RECORDS TO USE:
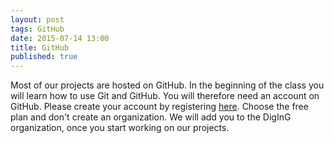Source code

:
 ```yaml
---
layout: post
tags: GitHub
date: 2015-07-14 13:00
title: GitHub
published: true
---
```


Most of our projects are hosted on GitHub. In the beginning of the class you will learn how to use Git and GitHub. You will therefore need an account on GitHub. Please create your account by registering [here](https://github.com/join). Choose the free plan and don't create an organization. We will add you to the DigInG organization, once you start working on our projects.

YOUR OBJECTIVE: Line by line and exactly, write out the material above. Skip the pictures.

ANSWER SECTION:
Source code

:
 ```yaml
---
layout: post
tags: GitHub
date: 2015-07-14 13:00
title: GitHub
published: true
---
```


Most of our projects are hosted on GitHub. In the beginning of the class you will learn how to use Git and GitHub. You will therefore need an account on GitHub. Please create your account by registering [here](https://github.com/join). Choose the free plan and don't create an organization. We will add you to the DigInG organization, once you start working on our projects.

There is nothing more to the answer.